# Assignment 03

### Deadline: Next tutorial
### Deliverables: Quiz on this assignment in the next tutorial

In this assignment, you can use the same virtual environment used for the tutorial.

## 1. Symbolic Regression

### 1.1 ECSEL as symbolic regressor
First we look at ECSEL as symbolic regressor, thus where the ground truth equation is known, and we try to recover it exactly.

In [1]:
# import and settings

import numpy as np
import time
import warnings
from scipy.optimize import minimize

warnings.filterwarnings("ignore")
np.set_printoptions(suppress=True, precision=4)

In [2]:
# helper functions

def create_term_sparse(const: float, var_powers: dict[int, float]):
    """Sparse term: const * Π x_var^power, where var indexes start at 1."""
    return {"const": float(const), "var_powers": dict(var_powers)}

def sparse_to_dense_terms(sparse_terms):
    """
    Converts sparse terms to dense terms with exponent vectors of length m.
    Returns: (dense_terms, m)
    """
    if len(sparse_terms) == 0:
        raise ValueError("No terms provided.")

    max_var = 0
    for term in sparse_terms:
        if term["var_powers"]:
            max_var = max(max_var, max(term["var_powers"].keys()))
    if max_var == 0:
        max_var = 1  # handle constant-only terms

    dense_terms = []
    for term in sparse_terms:
        exps = np.zeros(max_var, dtype=float)
        for var_idx, power in term["var_powers"].items():
            exps[var_idx - 1] = float(power)
        dense_terms.append({"const": float(term["const"]), "exponents": exps})

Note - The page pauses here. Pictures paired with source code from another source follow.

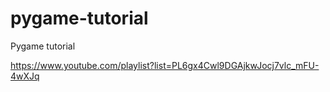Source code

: # pygame-tutorial
Pygame tutorial

https://www.youtube.com/playlist?list=PL6gx4Cwl9DGAjkwJocj7vlc_mFU-4wXJq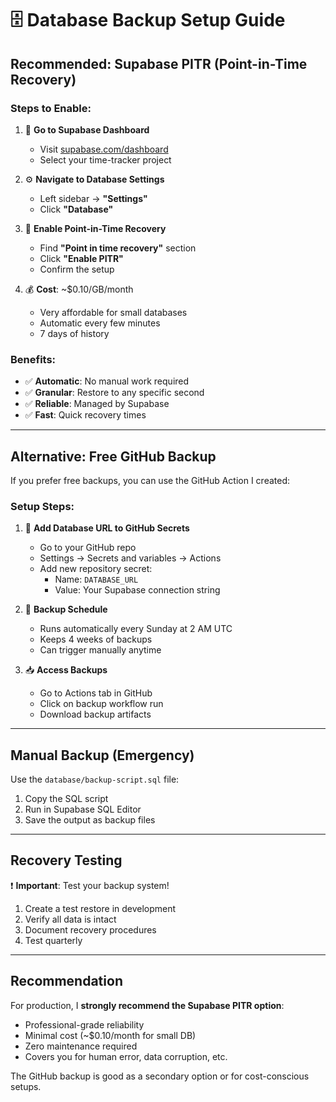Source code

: # 🗄️ Database Backup Setup Guide

## **Recommended: Supabase PITR (Point-in-Time Recovery)**

### **Steps to Enable:**

1. 📱 **Go to Supabase Dashboard**
   - Visit [supabase.com/dashboard](https://supabase.com/dashboard)
   - Select your time-tracker project

2. ⚙️ **Navigate to Database Settings**
   - Left sidebar → **"Settings"**
   - Click **"Database"** 

3. 🔄 **Enable Point-in-Time Recovery**
   - Find **"Point in time recovery"** section
   - Click **"Enable PITR"**
   - Confirm the setup

4. 💰 **Cost**: ~$0.10/GB/month
   - Very affordable for small databases
   - Automatic every few minutes
   - 7 days of history

### **Benefits:**
- ✅ **Automatic**: No manual work required
- ✅ **Granular**: Restore to any specific second
- ✅ **Reliable**: Managed by Supabase
- ✅ **Fast**: Quick recovery times

---

## **Alternative: Free GitHub Backup**

If you prefer free backups, you can use the GitHub Action I created:

### **Setup Steps:**

1. 🔑 **Add Database URL to GitHub Secrets**
   - Go to your GitHub repo
   - Settings → Secrets and variables → Actions
   - Add new repository secret:
     - Name: `DATABASE_URL`
     - Value: Your Supabase connection string

2. 📅 **Backup Schedule**
   - Runs automatically every Sunday at 2 AM UTC
   - Keeps 4 weeks of backups
   - Can trigger manually anytime

3. 📥 **Access Backups**
   - Go to Actions tab in GitHub
   - Click on backup workflow run
   - Download backup artifacts

---

## **Manual Backup (Emergency)**

Use the `database/backup-script.sql` file:

1. Copy the SQL script
2. Run in Supabase SQL Editor  
3. Save the output as backup files

---

## **Recovery Testing**

❗ **Important**: Test your backup system!

1. Create a test restore in development
2. Verify all data is intact
3. Document recovery procedures
4. Test quarterly

---

## **Recommendation**

For production, I **strongly recommend the Supabase PITR option**:
- Professional-grade reliability
- Minimal cost (~$0.10/month for small DB)
- Zero maintenance required
- Covers you for human error, data corruption, etc.

The GitHub backup is good as a secondary option or for cost-conscious setups.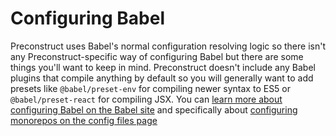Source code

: # Configuring Babel

Preconstruct uses Babel's normal configuration resolving logic so there isn't any Preconstruct-specific way of configuring Babel but there are some things you'll want to keep in mind. Preconstruct doesn't include any Babel plugins that compile anything by default so you will generally want to add presets like `@babel/preset-env` for compiling newer syntax to ES5 or `@babel/preset-react` for compiling JSX. You can [learn more about configuring Babel on the Babel site](https://babeljs.io/docs/en/configuration) and specifically about [configuring monorepos on the config files page](https://babeljs.io/docs/en/config-files#monorepos)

    return dense_terms, max_var

def evaluate_terms(X, dense_terms):
    """
    Evaluates each term on each sample.
    X: (n, m)
    dense_terms: list of {"const": c, "exponents": (m,)}
    returns term_values: (n, K)
    """
    X = np.asarray(X, dtype=float)
    n, m = X.shape
    K = len(dense_terms)
    term_vals = np.zeros((n, K), dtype=float)

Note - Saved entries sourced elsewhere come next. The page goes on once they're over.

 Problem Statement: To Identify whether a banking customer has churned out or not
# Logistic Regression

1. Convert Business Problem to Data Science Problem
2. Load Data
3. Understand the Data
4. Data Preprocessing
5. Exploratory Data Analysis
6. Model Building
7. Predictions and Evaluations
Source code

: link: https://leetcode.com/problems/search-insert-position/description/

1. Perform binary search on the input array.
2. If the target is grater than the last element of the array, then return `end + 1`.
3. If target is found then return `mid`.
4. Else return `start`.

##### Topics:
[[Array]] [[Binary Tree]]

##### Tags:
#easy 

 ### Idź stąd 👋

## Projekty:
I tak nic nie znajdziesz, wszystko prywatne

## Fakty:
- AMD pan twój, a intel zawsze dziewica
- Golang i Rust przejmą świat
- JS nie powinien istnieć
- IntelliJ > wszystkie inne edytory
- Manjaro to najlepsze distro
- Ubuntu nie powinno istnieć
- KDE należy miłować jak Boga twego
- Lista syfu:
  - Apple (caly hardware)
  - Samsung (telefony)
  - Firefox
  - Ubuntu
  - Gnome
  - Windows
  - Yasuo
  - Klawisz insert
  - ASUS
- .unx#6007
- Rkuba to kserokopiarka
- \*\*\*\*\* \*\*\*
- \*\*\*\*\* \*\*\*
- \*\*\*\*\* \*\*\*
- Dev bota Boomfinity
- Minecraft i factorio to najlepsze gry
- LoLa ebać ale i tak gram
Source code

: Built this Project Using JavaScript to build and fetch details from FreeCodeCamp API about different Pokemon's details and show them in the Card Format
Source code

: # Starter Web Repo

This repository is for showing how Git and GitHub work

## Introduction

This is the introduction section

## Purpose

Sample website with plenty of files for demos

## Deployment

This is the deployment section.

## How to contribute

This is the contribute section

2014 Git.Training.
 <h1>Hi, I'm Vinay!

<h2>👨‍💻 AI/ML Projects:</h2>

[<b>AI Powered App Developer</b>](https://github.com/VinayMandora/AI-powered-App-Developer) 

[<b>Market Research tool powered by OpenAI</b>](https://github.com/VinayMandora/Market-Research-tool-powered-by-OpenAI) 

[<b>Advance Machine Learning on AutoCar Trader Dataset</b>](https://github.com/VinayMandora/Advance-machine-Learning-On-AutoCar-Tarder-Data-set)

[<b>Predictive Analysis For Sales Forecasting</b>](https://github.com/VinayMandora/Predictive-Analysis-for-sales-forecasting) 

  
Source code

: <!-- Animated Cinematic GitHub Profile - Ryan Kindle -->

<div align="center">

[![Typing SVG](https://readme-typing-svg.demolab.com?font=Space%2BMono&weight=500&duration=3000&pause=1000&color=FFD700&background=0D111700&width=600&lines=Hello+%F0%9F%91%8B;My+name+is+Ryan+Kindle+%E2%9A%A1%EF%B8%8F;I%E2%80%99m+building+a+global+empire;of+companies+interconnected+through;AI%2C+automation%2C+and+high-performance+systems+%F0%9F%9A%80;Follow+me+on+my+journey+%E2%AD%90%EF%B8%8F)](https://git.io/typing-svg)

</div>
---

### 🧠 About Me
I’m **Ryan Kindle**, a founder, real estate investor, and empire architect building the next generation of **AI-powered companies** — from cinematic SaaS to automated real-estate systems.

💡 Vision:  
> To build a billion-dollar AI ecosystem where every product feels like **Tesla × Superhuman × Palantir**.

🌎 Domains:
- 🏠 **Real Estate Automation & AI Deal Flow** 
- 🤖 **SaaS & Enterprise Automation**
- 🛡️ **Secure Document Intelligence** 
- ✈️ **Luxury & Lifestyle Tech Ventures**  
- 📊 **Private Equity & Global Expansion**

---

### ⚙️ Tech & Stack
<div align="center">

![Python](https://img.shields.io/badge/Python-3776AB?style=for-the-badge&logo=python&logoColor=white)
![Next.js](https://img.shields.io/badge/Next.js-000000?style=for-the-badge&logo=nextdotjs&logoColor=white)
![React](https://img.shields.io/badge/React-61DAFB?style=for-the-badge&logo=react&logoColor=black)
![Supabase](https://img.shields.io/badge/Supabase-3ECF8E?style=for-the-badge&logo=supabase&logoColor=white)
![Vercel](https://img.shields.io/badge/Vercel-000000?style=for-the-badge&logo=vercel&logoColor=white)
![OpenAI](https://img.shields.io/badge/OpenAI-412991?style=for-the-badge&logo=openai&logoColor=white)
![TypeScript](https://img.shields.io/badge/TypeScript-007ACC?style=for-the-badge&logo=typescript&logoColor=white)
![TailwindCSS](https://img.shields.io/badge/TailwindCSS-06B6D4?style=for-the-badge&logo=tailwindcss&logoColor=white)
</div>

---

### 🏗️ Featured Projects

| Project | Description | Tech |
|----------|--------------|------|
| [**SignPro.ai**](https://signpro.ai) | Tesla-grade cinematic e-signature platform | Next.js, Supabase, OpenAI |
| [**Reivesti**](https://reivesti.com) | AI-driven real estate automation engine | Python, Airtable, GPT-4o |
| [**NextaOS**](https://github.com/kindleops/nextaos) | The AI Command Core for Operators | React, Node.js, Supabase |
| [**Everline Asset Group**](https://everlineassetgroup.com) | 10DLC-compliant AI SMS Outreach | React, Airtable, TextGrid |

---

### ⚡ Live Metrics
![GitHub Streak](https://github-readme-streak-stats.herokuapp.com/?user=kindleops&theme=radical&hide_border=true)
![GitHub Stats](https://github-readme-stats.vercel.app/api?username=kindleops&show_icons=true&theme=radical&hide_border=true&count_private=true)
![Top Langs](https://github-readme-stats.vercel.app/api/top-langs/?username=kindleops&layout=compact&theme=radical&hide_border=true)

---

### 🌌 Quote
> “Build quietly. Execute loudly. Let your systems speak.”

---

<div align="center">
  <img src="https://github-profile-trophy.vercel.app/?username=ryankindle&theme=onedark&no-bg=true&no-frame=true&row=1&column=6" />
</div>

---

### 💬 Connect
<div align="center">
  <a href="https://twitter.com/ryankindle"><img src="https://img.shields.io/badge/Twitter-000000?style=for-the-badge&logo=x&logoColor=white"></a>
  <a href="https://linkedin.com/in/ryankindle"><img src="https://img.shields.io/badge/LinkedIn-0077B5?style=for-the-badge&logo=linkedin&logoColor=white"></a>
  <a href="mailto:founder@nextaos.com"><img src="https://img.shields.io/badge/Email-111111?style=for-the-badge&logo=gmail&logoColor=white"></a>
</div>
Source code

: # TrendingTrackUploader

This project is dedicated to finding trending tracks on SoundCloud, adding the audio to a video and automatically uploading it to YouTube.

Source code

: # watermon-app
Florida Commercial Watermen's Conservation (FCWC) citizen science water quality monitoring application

    # keep strictly positive for non-integer exponents + log
    X_safe = np.clip(X, 1e-12, None)

    for k, term in enumerate(dense_terms):
        c = term["const"]
        e = term["exponents"]
        # Π x_j^e_j
        term_vals[:, k] = c * np.prod(X_safe ** e, axis=1)

    return term_vals

def generate_synthetic_data(n_samples, sparse_terms, x_bounds=(0.1, 5.0), noise_std=0.0, seed=42):
    """
    Generates y = sum_k c_k * Π x_j^{e_jk} + noise
    """
    rng = np.random.default_rng(seed)
    dense_terms, m = sparse_to_dense_terms(sparse_terms)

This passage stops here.